A new fraud has been devised by hackers to exploit a perceived vulnerability in Apple’s password reset tool, potentially resulting in the inability to use one’s iPhone if caution is not exercised.
According to Krebs on Security, the assault starts with a solitary Reset Password message on a high-quality iPhone, subsequently followed by several analogous requests. The assault is especially bothersome due to the need for targeted users to react with “Don’t Allow” to each individual popup.
If they fail to do so, these alerts will persist, thereby rendering your iPhone ineffective. Another concern that arises is the possibility of some victims inadvertently selecting the “Allow” button instead of the “Don’t Allow” one. In the event of this occurrence, the perpetrators of this cyber assault would possess full authority over your Apple account subsequent to the password reset.
Below is a comprehensive overview of the recent reset password assault, accompanied by a set of precautionary measures to ensure your safety.
Shifting from push bombing to phone phishing
Entrepreneur Parth Patel provided a comprehensive firsthand narrative of the assault in a post on X, accompanied by screenshots. Patel elucidated that he and other business founders were subjected to a collective assault, prompting him to initiate the thread in the first instance.
This kind of attack is often referred to as “push bombing” or “MFA fatigue” due to the fact that the individuals responsible for it exploit a specific feature or vulnerability inside a company’s multi-factor authentication (MFA) system.
Due to Patel’s thorough engagement with the Apple ecosystem, he began to see password reset alerts on his wristwatch, laptop, and mobile device. The most distressing aspect is that he was unable to do any other actions on his phone until he manually disregarded all of these alerts consecutively.
Another significant issue is that some iPhone users may just touch the “Allow” button in order to get access to their devices. Nevertheless, engaging in such an action would provide the perpetrators of this cyber assault unrestricted entry to your Apple account, thus rendering them unable to access it.
Although Patel believed that the assault had concluded with the dismissal of several password reset notices, the hackers responsible for this campaign had devised an additional strategy. The individual received a telephone call purporting to be from Apple service, using the telephone number 1-800-275-2273, which corresponds to the official customer service line of the iPhone manufacturer.
Given his status as a high-value target, Patel exhibited a heightened level of suspicion upon answering the phone. Subsequently, he requested the person on the other end of the phone to authenticate some details pertaining to himself. To his astonishment, following a period of assertive typing on their part, they successfully accomplished this task. However, a crucial aspect that remained unverified was the true identity of Patel, which served as a conspicuous indication that he was engaging in conversation with hackers rather than a customer care person affiliated with Apple.
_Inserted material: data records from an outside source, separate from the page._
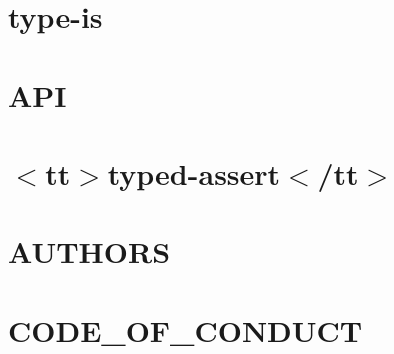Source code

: \documentclass[twoside]{book}
\newcommand{\+}{\discretionary{\mbox{\scriptsize$\hookleftarrow$}}{}{}}
\begin{document}
\chapter{type-\/is}
\label{md__c___users_vaishnavi_jadhav__desktop__developer_code_mean_stack_example_client_node_modules_type_is__r_e_a_d_m_e}

\chapter{API}
\label{md__c___users_vaishnavi_jadhav__desktop__developer_code_mean_stack_example_client_node_modules_typed_assert__a_p_i}

\chapter{\texorpdfstring{$<$}{<}tt\texorpdfstring{$>$}{>}typed-\/assert\texorpdfstring{$<$}{<}/tt\texorpdfstring{$>$}{>}}
\label{md__c___users_vaishnavi_jadhav__desktop__developer_code_mean_stack_example_client_node_modules_typed_assert__r_e_a_d_m_e}

\chapter{AUTHORS}
\label{md__c___users_vaishnavi_jadhav__desktop__developer_code_mean_stack_example_client_node_modules_typescript__a_u_t_h_o_r_s}

\chapter{CODE\+\_\+\+OF\+\_\+\+CONDUCT}
\label{md__c___users_vaishnavi_jadhav__desktop__developer_code_mean_stack_example_client_node_modules_tb8feb94814bc99892a7538a6beabfb3f}

\end{document}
The individuals responsible for the hack are presumed to have obtained Patel’s personal information from a people-search website, given the name they offered was one that he had only encountered on the platform PeopleDataLabs. Hence, it is advisable to restrict the extent to which one’s personal information is accessible on the internet.
How to stay safe from advanced phishing attacks
Although the feasibility of this password reset assault as a result of a fault in Apple’s password reset tool remains uncertain, it is very probable. Tom’s Guide has contacted Apple and received information from the firm about how iPhone owners may protect themselves against these and similar assaults.
To begin with, the iPhone manufacturer provides a valuable help website that has comprehensive information on addressing phishing and other fraudulent activities. Apple advises you to promptly notify the firm at its [email protected] email address if you come across any phishing efforts. Similarly, a corporate spokeswoman advised consumers who have received a fraudulent phone call, similar to the one mentioned above, to report such incidents on the FTC’s website.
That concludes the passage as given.